**DIRECTIONS FOR THIS TASK:** Without including any pictures, copy each entry below exactly.
---------- DATA TO EXAMINE ----------
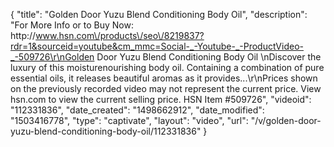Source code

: {
    "title": "Golden Door Yuzu Blend Conditioning Body Oil",
    "description": "For More Info or to Buy Now: http:\/\/www.hsn.com\/products\/seo\/8219837?rdr=1&sourceid=youtube&cm_mmc=Social-_-Youtube-_-ProductVideo-_-509726\r\nGolden Door Yuzu Blend Conditioning Body Oil \nDiscover the luxury of this moisturenourishing body oil. Containing a combination of pure essential oils, it releases beautiful aromas as it provides...\r\nPrices shown on the previously recorded video may not represent the current price.  View hsn.com to view the current selling price. HSN Item #509726",
    "videoid": "112331836",
    "date_created": "1498662912",
    "date_modified": "1503416778",
    "type": "captivate",
    "layout": "video",
    "url": "\/v\/golden-door-yuzu-blend-conditioning-body-oil\/112331836"
}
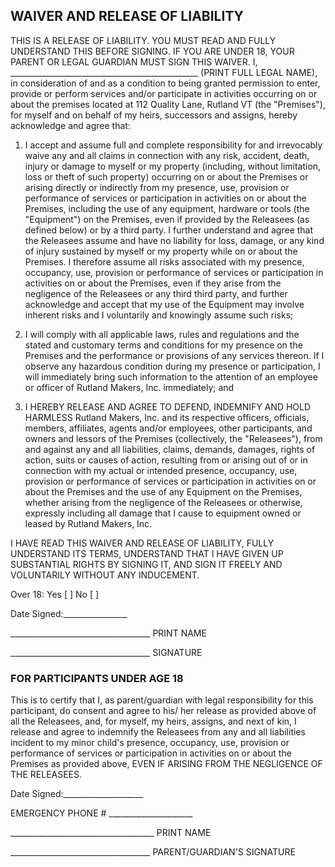 ## WAIVER AND RELEASE OF LIABILITY

THIS IS A RELEASE OF LIABILITY. YOU MUST READ AND FULLY UNDERSTAND THIS BEFORE SIGNING. IF YOU ARE UNDER 18, YOUR PARENT OR LEGAL GUARDIAN MUST SIGN THIS WAIVER. I, _______________________________________________ (PRINT FULL LEGAL NAME), in consideration of and as a condition to being granted permission to enter, provide or perform services and/or participate in activities occurring on or about the premises located at 112 Quality Lane, Rutland VT (the "Premises"), for myself and on behalf of my heirs, successors and assigns, hereby acknowledge and agree that: 


1. I accept and assume full and complete responsibility for and irrevocably waive any and all claims in connection with any risk, accident, death, injury or damage to myself or my property (including, without limitation, loss or theft of such property) occurring on or about the Premises or arising directly or indirectly from my presence, use, provision or performance of services or participation in activities on or about the Premises, including the use of any equipment, hardware or tools (the "Equipment") on the Premises, even if provided by the Releasees (as defined below) or by a third party. I further understand and agree that the Releasees assume and have no liability for loss, damage, or any kind of injury sustained by myself or my property while on or about the Premises. I therefore assume all risks associated with my presence, occupancy, use, provision or performance of services or participation in activities on or about the Premises, even if they arise from the negligence of the Releasees or any third third party, and further acknowledge and accept that my use of the Equipment may involve inherent risks and I voluntarily and knowingly assume such risks; 


2. I will comply with all applicable laws, rules and regulations and the stated and customary terms and conditions for my presence on the Premises and the performance or provisions of any services thereon. If I observe any hazardous condition during my presence or participation, I will immediately bring such information to the attention of an employee or officer of Rutland Makers, Inc. immediately; and 


3. I HEREBY RELEASE AND AGREE TO DEFEND, INDEMNIFY AND HOLD HARMLESS Rutland Makers, Inc. and its respective officers, officials, members, affiliates, agents and/or employees, other participants, and owners and lessors of the Premises (collectively, the "Releasees"), from and against any and all liabilities, claims, demands, damages, rights of action, suits or causes of action, resulting from or arising out of or in connection with my actual or intended presence, occupancy, use, provision or performance of services or participation in activities on or about the Premises and the use of any Equipment on the Premises, whether arising from the negligence of the Releasees or otherwise, expressly including all damage that I cause to equipment owned or leased by Rutland Makers, Inc.

I HAVE READ THIS WAIVER AND RELEASE OF LIABILITY, FULLY UNDERSTAND ITS TERMS, UNDERSTAND THAT I HAVE GIVEN UP SUBSTANTIAL RIGHTS BY SIGNING IT, AND SIGN IT FREELY AND VOLUNTARILY WITHOUT ANY INDUCEMENT.

Over 18: Yes [ ] No [ ]

Date Signed:________________

___________________________________ PRINT NAME

___________________________________  SIGNATURE 


### FOR PARTICIPANTS UNDER AGE 18 


This is to certify that I, as parent/guardian with legal responsibility for this participant, do consent and agree to his/ her release as provided above of all the Releasees, and, for myself, my heirs, assigns, and next of kin, I release and agree to indemnify the Releasees from any and all liabilities incident to my minor child's presence, occupancy, use, provision or performance of services or participation in activities on or about the Premises as provided above, EVEN IF ARISING FROM THE NEGLIGENCE OF THE RELEASEES.

Date Signed:____________________

EMERGENCY PHONE # _____________________

____________________________________ PRINT NAME 

___________________________________ PARENT/GUARDIAN'S SIGNATURE 

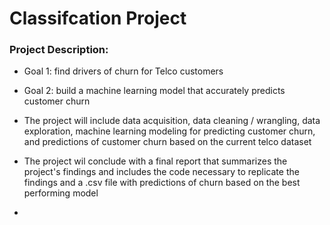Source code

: # Classifcation Project

### Project Description:
- Goal 1: find drivers of churn for Telco customers

- Goal 2: build a machine learning model that accurately predicts customer churn

- The project will include data acquisition, data cleaning / wrangling, data exploration, machine learning modeling for predicting customer churn, and predictions of customer churn based on the current telco dataset

- The project wil conclude with a final report that summarizes the project's findings and includes the code necessary to replicate the findings and a .csv file with predictions of churn based on the best performing model

-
----------
**REPLY:**
Source code

: {
    "title": "Golden Door Yuzu Blend Conditioning Body Oil",
    "description": "For More Info or to Buy Now: http:\/\/www.hsn.com\/products\/seo\/8219837?rdr=1&sourceid=youtube&cm_mmc=Social-_-Youtube-_-ProductVideo-_-509726\r\nGolden Door Yuzu Blend Conditioning Body Oil \nDiscover the luxury of this moisturenourishing body oil. Containing a combination of pure essential oils, it releases beautiful aromas as it provides...\r\nPrices shown on the previously recorded video may not represent the current price.  View hsn.com to view the current selling price. HSN Item #509726",
    "videoid": "112331836",
    "date_created": "1498662912",
    "date_modified": "1503416778",
    "type": "captivate",
    "layout": "video",
    "url": "\/v\/golden-door-yuzu-blend-conditioning-body-oil\/112331836"
}
 ## WAIVER AND RELEASE OF LIABILITY

THIS IS A RELEASE OF LIABILITY. YOU MUST READ AND FULLY UNDERSTAND THIS BEFORE SIGNING. IF YOU ARE UNDER 18, YOUR PARENT OR LEGAL GUARDIAN MUST SIGN THIS WAIVER. I, _______________________________________________ (PRINT FULL LEGAL NAME), in consideration of and as a condition to being granted permission to enter, provide or perform services and/or participate in activities occurring on or about the premises located at 112 Quality Lane, Rutland VT (the "Premises"), for myself and on behalf of my heirs, successors and assigns, hereby acknowledge and agree that: 


1. I accept and assume full and complete responsibility for and irrevocably waive any and all claims in connection with any risk, accident, death, injury or damage to myself or my property (including, without limitation, loss or theft of such property) occurring on or about the Premises or arising directly or indirectly from my presence, use, provision or performance of services or participation in activities on or about the Premises, including the use of any equipment, hardware or tools (the "Equipment") on the Premises, even if provided by the Releasees (as defined below) or by a third party. I further understand and agree that the Releasees assume and have no liability for loss, damage, or any kind of injury sustained by myself or my property while on or about the Premises. I therefore assume all risks associated with my presence, occupancy, use, provision or performance of services or participation in activities on or about the Premises, even if they arise from the negligence of the Releasees or any third third party, and further acknowledge and accept that my use of the Equipment may involve inherent risks and I voluntarily and knowingly assume such risks; 


2. I will comply with all applicable laws, rules and regulations and the stated and customary terms and conditions for my presence on the Premises and the performance or provisions of any services thereon. If I observe any hazardous condition during my presence or participation, I will immediately bring such information to the attention of an employee or officer of Rutland Makers, Inc. immediately; and 


3. I HEREBY RELEASE AND AGREE TO DEFEND, INDEMNIFY AND HOLD HARMLESS Rutland Makers, Inc. and its respective officers, officials, members, affiliates, agents and/or employees, other participants, and owners and lessors of the Premises (collectively, the "Releasees"), from and against any and all liabilities, claims, demands, damages, rights of action, suits or causes of action, resulting from or arising out of or in connection with my actual or intended presence, occupancy, use, provision or performance of services or participation in activities on or about the Premises and the use of any Equipment on the Premises, whether arising from the negligence of the Releasees or otherwise, expressly including all damage that I cause to equipment owned or leased by Rutland Makers, Inc.

I HAVE READ THIS WAIVER AND RELEASE OF LIABILITY, FULLY UNDERSTAND ITS TERMS, UNDERSTAND THAT I HAVE GIVEN UP SUBSTANTIAL RIGHTS BY SIGNING IT, AND SIGN IT FREELY AND VOLUNTARILY WITHOUT ANY INDUCEMENT.

Over 18: Yes [ ] No [ ]

Date Signed:________________

___________________________________ PRINT NAME

___________________________________  SIGNATURE 


### FOR PARTICIPANTS UNDER AGE 18 


This is to certify that I, as parent/guardian with legal responsibility for this participant, do consent and agree to his/ her release as provided above of all the Releasees, and, for myself, my heirs, assigns, and next of kin, I release and agree to indemnify the Releasees from any and all liabilities incident to my minor child's presence, occupancy, use, provision or performance of services or participation in activities on or about the Premises as provided above, EVEN IF ARISING FROM THE NEGLIGENCE OF THE RELEASEES.

Date Signed:____________________

EMERGENCY PHONE # _____________________

____________________________________ PRINT NAME 

___________________________________ PARENT/GUARDIAN'S SIGNATURE 

Source code

: # Classifcation Project

### Project Description:
- Goal 1: find drivers of churn for Telco customers

- Goal 2: build a machine learning model that accurately predicts customer churn

- The project will include data acquisition, data cleaning / wrangling, data exploration, machine learning modeling for predicting customer churn, and predictions of customer churn based on the current telco dataset

- The project wil conclude with a final report that summarizes the project's findings and includes the code necessary to replicate the findings and a .csv file with predictions of churn based on the best performing model

-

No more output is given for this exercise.